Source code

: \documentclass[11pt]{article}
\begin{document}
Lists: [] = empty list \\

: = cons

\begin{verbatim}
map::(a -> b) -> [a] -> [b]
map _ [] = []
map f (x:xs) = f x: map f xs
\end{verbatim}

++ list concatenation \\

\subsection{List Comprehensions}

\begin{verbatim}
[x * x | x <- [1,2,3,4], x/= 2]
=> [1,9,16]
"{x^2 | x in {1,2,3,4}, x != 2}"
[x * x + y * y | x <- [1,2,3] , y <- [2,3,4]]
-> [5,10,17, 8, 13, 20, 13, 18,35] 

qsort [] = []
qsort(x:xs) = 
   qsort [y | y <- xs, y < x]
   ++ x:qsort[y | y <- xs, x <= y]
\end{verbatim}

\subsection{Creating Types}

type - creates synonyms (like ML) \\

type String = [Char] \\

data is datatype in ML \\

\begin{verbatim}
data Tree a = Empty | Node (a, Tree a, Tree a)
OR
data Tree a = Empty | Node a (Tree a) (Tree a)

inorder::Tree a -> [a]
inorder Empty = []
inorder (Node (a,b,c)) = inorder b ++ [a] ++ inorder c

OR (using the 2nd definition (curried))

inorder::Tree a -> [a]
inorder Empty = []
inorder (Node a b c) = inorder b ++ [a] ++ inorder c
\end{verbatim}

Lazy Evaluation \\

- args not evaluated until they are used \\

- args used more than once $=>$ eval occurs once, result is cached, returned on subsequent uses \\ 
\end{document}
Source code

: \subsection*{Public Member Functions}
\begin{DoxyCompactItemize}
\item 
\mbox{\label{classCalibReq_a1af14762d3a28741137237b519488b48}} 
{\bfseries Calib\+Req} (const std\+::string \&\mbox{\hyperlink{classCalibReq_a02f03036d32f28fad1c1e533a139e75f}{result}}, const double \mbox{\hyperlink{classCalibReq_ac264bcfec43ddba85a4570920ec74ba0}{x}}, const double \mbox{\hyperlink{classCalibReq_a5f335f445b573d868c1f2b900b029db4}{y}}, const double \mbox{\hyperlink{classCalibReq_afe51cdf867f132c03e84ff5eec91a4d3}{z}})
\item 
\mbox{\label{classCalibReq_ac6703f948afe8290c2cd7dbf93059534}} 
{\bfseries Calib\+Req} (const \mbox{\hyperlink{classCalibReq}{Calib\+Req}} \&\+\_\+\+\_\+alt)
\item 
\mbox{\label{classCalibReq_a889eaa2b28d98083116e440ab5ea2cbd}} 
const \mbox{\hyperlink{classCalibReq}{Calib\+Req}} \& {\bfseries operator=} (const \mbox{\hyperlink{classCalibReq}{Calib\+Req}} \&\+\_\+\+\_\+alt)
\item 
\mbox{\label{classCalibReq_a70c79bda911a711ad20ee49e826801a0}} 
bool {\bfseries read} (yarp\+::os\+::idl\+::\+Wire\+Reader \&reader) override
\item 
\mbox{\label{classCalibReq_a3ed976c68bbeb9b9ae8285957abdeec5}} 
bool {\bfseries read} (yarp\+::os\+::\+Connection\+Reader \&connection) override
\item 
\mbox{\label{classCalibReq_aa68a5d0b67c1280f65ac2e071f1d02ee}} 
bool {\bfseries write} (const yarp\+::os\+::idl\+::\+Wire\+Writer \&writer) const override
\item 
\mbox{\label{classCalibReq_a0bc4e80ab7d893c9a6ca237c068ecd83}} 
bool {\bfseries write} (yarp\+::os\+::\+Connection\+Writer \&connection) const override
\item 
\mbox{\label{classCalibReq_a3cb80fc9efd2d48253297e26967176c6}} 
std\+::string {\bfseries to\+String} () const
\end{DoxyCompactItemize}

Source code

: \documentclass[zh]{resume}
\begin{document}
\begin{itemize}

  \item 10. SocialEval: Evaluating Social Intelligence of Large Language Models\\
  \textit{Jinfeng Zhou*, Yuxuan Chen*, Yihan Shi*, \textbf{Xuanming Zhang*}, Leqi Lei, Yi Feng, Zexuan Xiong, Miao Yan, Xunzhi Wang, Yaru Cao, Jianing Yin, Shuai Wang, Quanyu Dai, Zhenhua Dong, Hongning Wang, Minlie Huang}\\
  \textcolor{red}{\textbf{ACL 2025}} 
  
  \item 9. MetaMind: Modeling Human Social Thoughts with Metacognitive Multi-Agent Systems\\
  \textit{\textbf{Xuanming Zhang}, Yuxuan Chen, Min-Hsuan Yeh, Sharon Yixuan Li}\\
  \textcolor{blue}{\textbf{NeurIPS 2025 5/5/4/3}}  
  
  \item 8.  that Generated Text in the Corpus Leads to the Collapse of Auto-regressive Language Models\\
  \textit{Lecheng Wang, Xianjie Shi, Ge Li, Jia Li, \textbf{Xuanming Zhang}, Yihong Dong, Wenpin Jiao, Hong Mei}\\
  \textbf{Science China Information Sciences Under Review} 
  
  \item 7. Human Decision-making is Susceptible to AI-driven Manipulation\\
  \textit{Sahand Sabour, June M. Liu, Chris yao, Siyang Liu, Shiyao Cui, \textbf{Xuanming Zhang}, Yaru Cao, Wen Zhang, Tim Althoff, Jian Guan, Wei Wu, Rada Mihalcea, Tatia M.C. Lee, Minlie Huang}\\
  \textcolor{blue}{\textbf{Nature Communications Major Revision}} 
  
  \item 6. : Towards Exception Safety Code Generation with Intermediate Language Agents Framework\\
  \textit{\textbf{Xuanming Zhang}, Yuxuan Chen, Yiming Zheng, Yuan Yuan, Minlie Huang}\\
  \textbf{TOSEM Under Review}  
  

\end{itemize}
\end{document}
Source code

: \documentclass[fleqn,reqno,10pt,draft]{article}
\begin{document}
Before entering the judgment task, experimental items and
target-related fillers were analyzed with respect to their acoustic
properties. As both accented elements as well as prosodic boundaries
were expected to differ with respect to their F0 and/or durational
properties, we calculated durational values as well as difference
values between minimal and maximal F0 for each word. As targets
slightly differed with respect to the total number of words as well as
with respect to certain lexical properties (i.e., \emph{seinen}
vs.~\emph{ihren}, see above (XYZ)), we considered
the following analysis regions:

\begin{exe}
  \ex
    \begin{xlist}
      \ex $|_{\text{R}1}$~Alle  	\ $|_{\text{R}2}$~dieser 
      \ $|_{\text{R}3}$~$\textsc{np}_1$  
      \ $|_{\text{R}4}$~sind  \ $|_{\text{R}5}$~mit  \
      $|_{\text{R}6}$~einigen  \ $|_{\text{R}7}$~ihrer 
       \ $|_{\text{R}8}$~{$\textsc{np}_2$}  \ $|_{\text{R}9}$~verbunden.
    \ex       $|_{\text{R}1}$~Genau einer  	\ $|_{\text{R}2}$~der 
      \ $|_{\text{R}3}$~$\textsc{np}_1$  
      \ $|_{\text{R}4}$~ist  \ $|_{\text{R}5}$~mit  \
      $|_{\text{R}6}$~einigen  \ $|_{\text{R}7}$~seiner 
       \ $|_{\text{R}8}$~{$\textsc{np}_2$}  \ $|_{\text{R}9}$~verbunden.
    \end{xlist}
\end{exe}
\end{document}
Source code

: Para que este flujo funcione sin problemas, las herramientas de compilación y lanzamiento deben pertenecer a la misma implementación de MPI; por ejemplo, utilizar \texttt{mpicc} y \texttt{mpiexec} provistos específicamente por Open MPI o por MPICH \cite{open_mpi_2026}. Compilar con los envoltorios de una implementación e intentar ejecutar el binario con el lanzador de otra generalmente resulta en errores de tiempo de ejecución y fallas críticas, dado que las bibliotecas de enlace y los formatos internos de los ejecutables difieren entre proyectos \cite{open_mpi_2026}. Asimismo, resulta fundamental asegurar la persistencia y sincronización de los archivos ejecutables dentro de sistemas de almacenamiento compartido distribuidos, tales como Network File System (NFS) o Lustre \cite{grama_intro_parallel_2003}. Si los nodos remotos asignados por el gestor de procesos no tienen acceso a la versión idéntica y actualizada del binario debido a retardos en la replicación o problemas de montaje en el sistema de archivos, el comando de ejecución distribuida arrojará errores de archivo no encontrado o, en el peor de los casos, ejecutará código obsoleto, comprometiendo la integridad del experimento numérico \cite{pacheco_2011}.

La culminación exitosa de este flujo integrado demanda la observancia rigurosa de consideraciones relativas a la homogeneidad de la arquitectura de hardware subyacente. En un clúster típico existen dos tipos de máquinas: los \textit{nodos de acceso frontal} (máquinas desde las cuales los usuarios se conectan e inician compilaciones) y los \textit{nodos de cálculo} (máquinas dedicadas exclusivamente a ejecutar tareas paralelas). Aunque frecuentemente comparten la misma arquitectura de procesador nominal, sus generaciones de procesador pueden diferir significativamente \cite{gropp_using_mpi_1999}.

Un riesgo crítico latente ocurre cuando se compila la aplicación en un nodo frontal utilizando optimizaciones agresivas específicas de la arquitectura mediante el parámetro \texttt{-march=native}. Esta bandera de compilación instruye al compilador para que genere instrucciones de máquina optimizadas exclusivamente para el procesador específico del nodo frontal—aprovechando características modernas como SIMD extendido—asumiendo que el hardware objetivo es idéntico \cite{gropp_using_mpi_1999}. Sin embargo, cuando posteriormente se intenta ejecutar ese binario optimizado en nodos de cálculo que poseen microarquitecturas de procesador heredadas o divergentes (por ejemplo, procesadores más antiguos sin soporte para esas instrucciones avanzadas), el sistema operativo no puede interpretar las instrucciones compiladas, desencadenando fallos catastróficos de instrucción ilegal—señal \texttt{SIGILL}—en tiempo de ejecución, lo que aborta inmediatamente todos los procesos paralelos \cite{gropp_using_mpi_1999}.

******

» **Task prompt**
Take every line from the listing above that includes the word "Dong" and copy it.

» **Output of the task**
  \textit{Jinfeng Zhou*, Yuxuan Chen*, Yihan Shi*, \textbf{Xuanming Zhang*}, Leqi Lei, Yi Feng, Zexuan Xiong, Miao Yan, Xunzhi Wang, Yaru Cao, Jianing Yin, Shuai Wang, Quanyu Dai, Zhenhua Dong, Hongning Wang, Minlie Huang}\\
  \textit{Lecheng Wang, Xianjie Shi, Ge Li, Jia Li, \textbf{Xuanming Zhang}, Yihong Dong, Wenpin Jiao, Hong Mei}\\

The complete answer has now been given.